- GIVEN DATA:

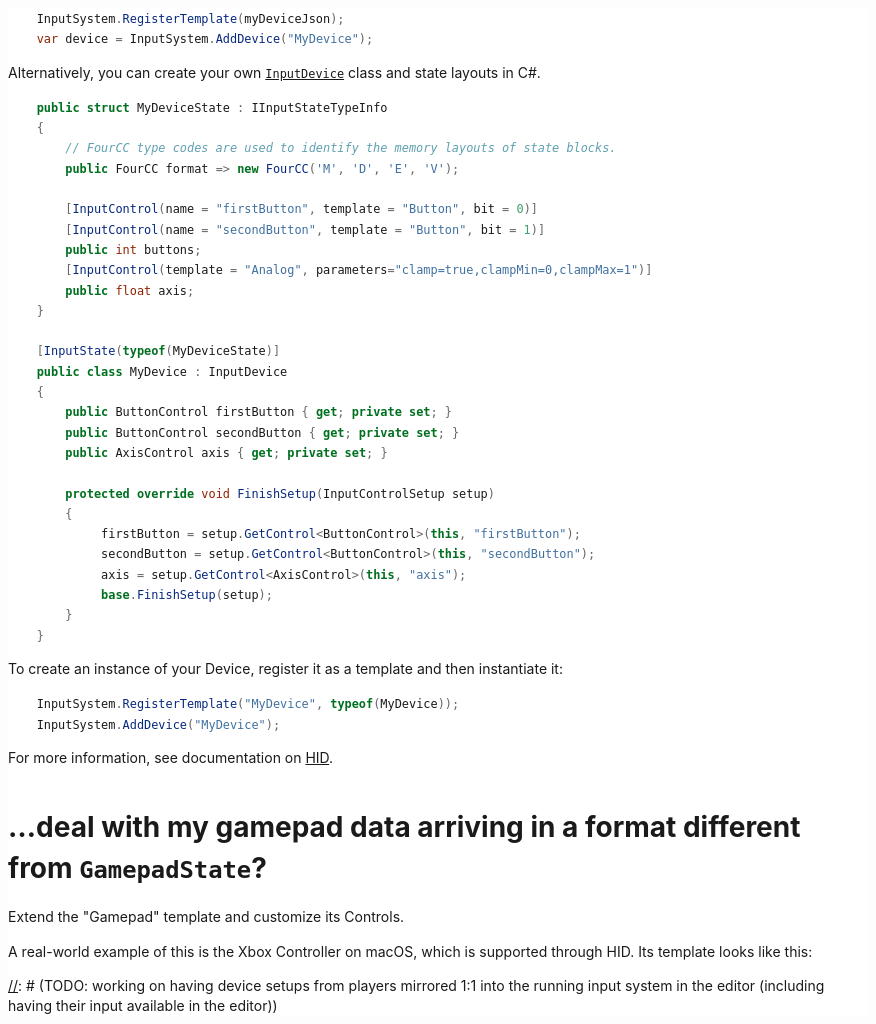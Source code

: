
 ```C#
    InputSystem.RegisterTemplate(myDeviceJson);
    var device = InputSystem.AddDevice("MyDevice");
```

Alternatively, you can create your own [`InputDevice`](../api/UnityEngine.InputSystem.InputDevice.html) class and state layouts in C#.

```C#
    public struct MyDeviceState : IInputStateTypeInfo
    {
        // FourCC type codes are used to identify the memory layouts of state blocks.
        public FourCC format => new FourCC('M', 'D', 'E', 'V');

        [InputControl(name = "firstButton", template = "Button", bit = 0)]
        [InputControl(name = "secondButton", template = "Button", bit = 1)]
        public int buttons;
        [InputControl(template = "Analog", parameters="clamp=true,clampMin=0,clampMax=1")]
        public float axis;
    }

    [InputState(typeof(MyDeviceState)]
    public class MyDevice : InputDevice
    {
        public ButtonControl firstButton { get; private set; }
        public ButtonControl secondButton { get; private set; }
        public AxisControl axis { get; private set; }

        protected override void FinishSetup(InputControlSetup setup)
        {
             firstButton = setup.GetControl<ButtonControl>(this, "firstButton");
             secondButton = setup.GetControl<ButtonControl>(this, "secondButton");
             axis = setup.GetControl<AxisControl>(this, "axis");
             base.FinishSetup(setup);
        }
    }
```

To create an instance of your Device, register it as a template and then instantiate it:

```C#
    InputSystem.RegisterTemplate("MyDevice", typeof(MyDevice));
    InputSystem.AddDevice("MyDevice");
```

For more information, see documentation on [HID](HID.md#overriding-the-hid-fallback).

[//]: # (TODO: need a way to give devices an opportunity to feed events; ATM you have to make that happen yourself and events will only go in the next update this way)

# …deal with my gamepad data arriving in a format different from `GamepadState`?

Extend the "Gamepad" template and customize its Controls.

A real-world example of this is the Xbox Controller on macOS, which is supported through HID. Its template looks like this:


[//]: # (TODO this needs work)
[//]: # (TODO: A more efficient way is to just listen for any activity on any device and when there was activity, find out whether it came from a button.)
[//]: # (# …deal with my device being both a keyboard and a mouse?)
[//]: # (////TODO: working on allowing templates to create more than one device which can share state)
[//]: # (I'm still working on a way to do add a deadzone processor conveniently on the fly to an existing gamepad instance.)
[//]: # (TODO: What is the "right queue"?)
[//]: # (TODO:# …simulate HMD movement from mouse and keyboard?)
[//]: # (TODO:I'm working on a callback that allows state to be updated from state and see the change in the same frame)
[//]: # (TODO:# …create an initial-engagement kind of screen?)
[//]: # (TODO: working on having device setups from players mirrored 1:1 into the running input system in the editor (including having their input available in the editor))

- TO DO: From the records above, pull every line that has the string "more" and copy it.

- ANSWER SECTION:
For more information, see documentation on [HID](HID.md#overriding-the-hid-fallback).
[//]: # (TODO: A more efficient way is to just listen for any activity on any device and when there was activity, find out whether it came from a button.)
[//]: # (////TODO: working on allowing templates to create more than one device which can share state)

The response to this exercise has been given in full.